Milk in first or milk in after? That is not the question.
この作品の前には科学的証明など瑣末な問題でしかない。


キレイなのに、箱庭にいるはずなのに、少女の世界はとてもいびつだ。
角度を少し変えると、放つ光の色はすぐに変わってしまう。
静かな海にたゆたっているようなのに、実は穏やかに荒れている。
少女の世界はあまりにも気まぐれで、底が知れない。好奇心を持って覗いたら最後、そこからどうやって抜け出したらいいのだろう。
落ちていくように昇っているのか、昇っているように落ちているのか。上下の感覚がなくなっていく。左右の感覚が溶け落ちていく。
雨の日、晴れの日、曇りの日。空の色が分からない。ただ分からないのだ。
しかし作品にはバロックな物語が通底している。この歪みが自分に入り込むのを許容できたとき、作品は初めて自分の快さとして滲み込んでくる。その感覚は何にも代え難い。

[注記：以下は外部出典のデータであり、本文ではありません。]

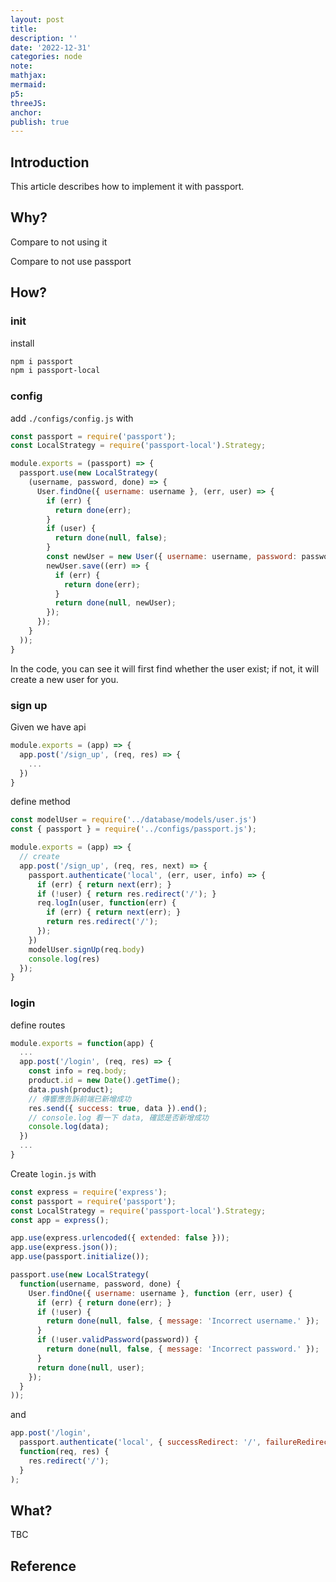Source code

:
 ```yaml
---
layout: post
title:
description: ''
date: '2022-12-31'
categories: node
note:
mathjax:
mermaid:
p5:
threeJS:
anchor:
publish: true
---
```


## Introduction

This article describes how to implement it with passport.

## Why?

Compare to not using it

Compare to not use passport

## How?

### init

install

```bash
npm i passport
npm i passport-local
```

### config

add `./configs/config.js` with

```javascript
const passport = require('passport');
const LocalStrategy = require('passport-local').Strategy;

module.exports = (passport) => {
  passport.use(new LocalStrategy(
    (username, password, done) => {
      User.findOne({ username: username }, (err, user) => {
        if (err) {
          return done(err);
        }
        if (user) {
          return done(null, false);
        }
        const newUser = new User({ username: username, password: password });
        newUser.save((err) => {
          if (err) {
            return done(err);
          }
          return done(null, newUser);
        });
      });
    }
  ));
}
```

In the code, you can see it will first find whether the user exist; if not, it will create a new user for you.

### sign up

Given we have api

```javascript
module.exports = (app) => {
  app.post('/sign_up', (req, res) => {
    ...
  })
}
```

define method

```javascript
const modelUser = require('../database/models/user.js')
const { passport } = require('../configs/passport.js');

module.exports = (app) => {
  // create
  app.post('/sign_up', (req, res, next) => {
    passport.authenticate('local', (err, user, info) => {
      if (err) { return next(err); }
      if (!user) { return res.redirect('/'); }
      req.logIn(user, function(err) {
        if (err) { return next(err); }
        return res.redirect('/');
      });
    })
    modelUser.signUp(req.body)
    console.log(res)
  });
}
```

### login

define routes

```javascript
module.exports = function(app) {
  ...
  app.post('/login', (req, res) => {
    const info = req.body;
    product.id = new Date().getTime();
    data.push(product);
    // 傳響應告訴前端已新增成功
    res.send({ success: true, data }).end();
    // console.log 看一下 data, 確認是否新增成功
    console.log(data);
  })
  ...
}
```

Create `login.js` with

```javascript
const express = require('express');
const passport = require('passport');
const LocalStrategy = require('passport-local').Strategy;
const app = express();

app.use(express.urlencoded({ extended: false }));
app.use(express.json());
app.use(passport.initialize());

passport.use(new LocalStrategy(
  function(username, password, done) {
    User.findOne({ username: username }, function (err, user) {
      if (err) { return done(err); }
      if (!user) {
        return done(null, false, { message: 'Incorrect username.' });
      }
      if (!user.validPassword(password)) {
        return done(null, false, { message: 'Incorrect password.' });
      }
      return done(null, user);
    });
  }
));
```

and

```javascript
app.post('/login',
  passport.authenticate('local', { successRedirect: '/', failureRedirect: '/login' }),
  function(req, res) {
    res.redirect('/');
  }
);
```

## What?

TBC

## Reference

言葉と音楽というのは兎角その相性を問われることが多いけれども、音を音のまま受け止めることを余儀なくされる作品というものの存在を肯定するならば、この作品はそういった作品の一つなのだろう。
掴もうとすると零れる。零れたものが自分の中に拡がる。そういった状態が確かに感覚としてあって、歓びと哀しみが同時に駆け抜けていく感覚とでもいうのだろうか。どうにも喩えようがない。


聴き終えたとき、少女の掌の上でただ踊っていただけなのかもしれない、そう思って、もう一度再生ボタンを押した。もう一度踊ってもいいだろう。